For the undead creature of Vodun lore, see zombie.


The Zombies were a 1960s psychedelic and R&B band, known for complex harmonies and jazz-influenced music. The group consisted of Chris White[?], Rod Argent[?], Colin Blunstone[?], Paul Atkinson[?], and Hugh Grundy[?]. Argent's flashy, jazzy piano leads and Blunstone's voice were the hallmarks of the band.

Forming in the early 1960s near London, England, the Zombies recorded "She's Not There" for their demo for Decca. After being signed, the song became a hit in Britain and even bigger in the United States. The mid 1960s saw a large number of singles coming from the Zombies, many of which received excellent reviews. Songs like "Remember When I Loved Her", "Remember You", "Just Out of Reach", "I Must Move", "How We Were Before", "Gotta Get Ahold of Myself", "I Want You Back Again", "She's Coming Home", "Whenever You're Ready" and "Indication" looked promising, but ended up only charting briefly if at all.

With their career almost over, the Zombies signed to CBS Records[?] for one final LP, only the second of the career and the only would that would be designed as an LP from the beginning, instead of being a motley collection of random songs. The resulting concept album, Odessey and Oracle[?], was one of the very first to utilize a Mellotron, as the band's budget did not allow for the hiring of session musicians.

By the time Odessey and Oracle was released in 1968, the band had broken up. The album sold little, and was only released in the US at all because Al Kooper[?] vouched for it. Finally, "Time of the Season" was released as a single well after the album was released. In 1969, the song became a huge hit.
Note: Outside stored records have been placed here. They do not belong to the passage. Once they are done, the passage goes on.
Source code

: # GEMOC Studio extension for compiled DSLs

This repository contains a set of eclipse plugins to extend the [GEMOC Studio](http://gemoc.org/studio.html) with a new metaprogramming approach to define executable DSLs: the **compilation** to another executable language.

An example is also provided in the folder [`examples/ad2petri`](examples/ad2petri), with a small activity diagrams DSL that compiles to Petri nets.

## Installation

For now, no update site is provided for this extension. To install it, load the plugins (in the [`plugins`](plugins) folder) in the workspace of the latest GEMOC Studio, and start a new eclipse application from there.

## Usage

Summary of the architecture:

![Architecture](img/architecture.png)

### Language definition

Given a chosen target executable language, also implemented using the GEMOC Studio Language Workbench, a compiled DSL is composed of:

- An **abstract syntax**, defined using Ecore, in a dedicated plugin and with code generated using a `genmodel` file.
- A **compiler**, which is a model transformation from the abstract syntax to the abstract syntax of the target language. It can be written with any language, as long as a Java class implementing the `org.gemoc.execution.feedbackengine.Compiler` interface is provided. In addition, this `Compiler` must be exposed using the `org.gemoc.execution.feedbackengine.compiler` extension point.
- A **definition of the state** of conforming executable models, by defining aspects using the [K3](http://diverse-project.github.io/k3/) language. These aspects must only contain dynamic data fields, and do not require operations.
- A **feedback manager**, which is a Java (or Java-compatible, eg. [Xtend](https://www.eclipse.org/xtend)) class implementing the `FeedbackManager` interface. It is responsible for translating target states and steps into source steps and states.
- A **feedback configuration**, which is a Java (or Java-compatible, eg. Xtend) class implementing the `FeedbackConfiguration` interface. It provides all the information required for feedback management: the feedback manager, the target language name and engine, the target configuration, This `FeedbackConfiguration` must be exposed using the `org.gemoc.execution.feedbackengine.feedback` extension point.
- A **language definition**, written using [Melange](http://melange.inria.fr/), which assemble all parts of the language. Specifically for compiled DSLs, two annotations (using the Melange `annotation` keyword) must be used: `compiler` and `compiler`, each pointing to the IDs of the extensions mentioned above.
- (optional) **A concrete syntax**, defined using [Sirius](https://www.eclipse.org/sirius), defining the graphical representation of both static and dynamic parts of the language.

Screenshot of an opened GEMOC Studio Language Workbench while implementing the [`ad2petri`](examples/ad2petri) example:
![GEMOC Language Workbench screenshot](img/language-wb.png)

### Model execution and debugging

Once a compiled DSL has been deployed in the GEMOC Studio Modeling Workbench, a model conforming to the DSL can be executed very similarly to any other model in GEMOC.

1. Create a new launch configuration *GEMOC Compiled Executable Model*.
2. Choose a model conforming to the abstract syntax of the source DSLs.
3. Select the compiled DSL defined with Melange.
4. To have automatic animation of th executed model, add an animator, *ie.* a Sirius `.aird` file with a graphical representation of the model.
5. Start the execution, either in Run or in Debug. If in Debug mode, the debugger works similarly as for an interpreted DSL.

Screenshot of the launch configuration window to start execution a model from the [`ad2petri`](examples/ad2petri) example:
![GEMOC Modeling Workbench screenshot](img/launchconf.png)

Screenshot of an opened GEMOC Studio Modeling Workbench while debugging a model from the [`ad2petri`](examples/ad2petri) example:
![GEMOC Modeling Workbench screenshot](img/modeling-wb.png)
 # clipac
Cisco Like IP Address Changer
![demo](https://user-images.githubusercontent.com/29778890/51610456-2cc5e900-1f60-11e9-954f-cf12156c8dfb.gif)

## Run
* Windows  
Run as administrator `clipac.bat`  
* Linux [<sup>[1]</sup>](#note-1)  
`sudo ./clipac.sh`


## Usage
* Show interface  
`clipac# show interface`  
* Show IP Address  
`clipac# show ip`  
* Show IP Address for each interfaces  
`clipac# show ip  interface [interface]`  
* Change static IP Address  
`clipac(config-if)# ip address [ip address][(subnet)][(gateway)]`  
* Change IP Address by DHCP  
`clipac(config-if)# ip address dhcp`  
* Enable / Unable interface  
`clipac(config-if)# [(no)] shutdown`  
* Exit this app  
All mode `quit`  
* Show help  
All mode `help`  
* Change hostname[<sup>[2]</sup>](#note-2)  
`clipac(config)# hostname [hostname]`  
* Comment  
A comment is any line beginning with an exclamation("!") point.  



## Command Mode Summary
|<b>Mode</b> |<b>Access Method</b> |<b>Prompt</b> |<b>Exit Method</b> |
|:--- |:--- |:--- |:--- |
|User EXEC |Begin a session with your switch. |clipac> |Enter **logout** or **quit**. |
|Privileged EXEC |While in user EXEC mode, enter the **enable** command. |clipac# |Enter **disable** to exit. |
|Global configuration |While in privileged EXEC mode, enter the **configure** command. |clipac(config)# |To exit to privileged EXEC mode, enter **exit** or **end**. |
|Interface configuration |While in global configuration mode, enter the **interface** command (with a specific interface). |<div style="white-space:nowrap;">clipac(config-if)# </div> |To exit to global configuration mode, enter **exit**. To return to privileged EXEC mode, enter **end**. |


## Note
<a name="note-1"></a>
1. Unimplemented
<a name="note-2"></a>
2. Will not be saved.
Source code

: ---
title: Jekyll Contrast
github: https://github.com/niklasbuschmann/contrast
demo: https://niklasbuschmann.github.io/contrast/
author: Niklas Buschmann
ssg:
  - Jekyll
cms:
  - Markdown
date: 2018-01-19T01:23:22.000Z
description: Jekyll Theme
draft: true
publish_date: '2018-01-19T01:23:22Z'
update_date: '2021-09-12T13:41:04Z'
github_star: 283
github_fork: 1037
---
Since the group refused to reform, various concocted groups called "the Zombies" were created to tour for a time.

Rod Argent formed a band called Argent, while Blunstone eventually launched a solo career.

Quotation

  • "Over the course of the ensuing decades, (The Zombies) final album...Odessey and Oracle - a beautifully arranged, harmony drenched pristine pop paean to memory, the changing seasons, the passage of time and lost love - slowly began to be recognised as one of the greatest albums of the 1960s." New York Times (1998)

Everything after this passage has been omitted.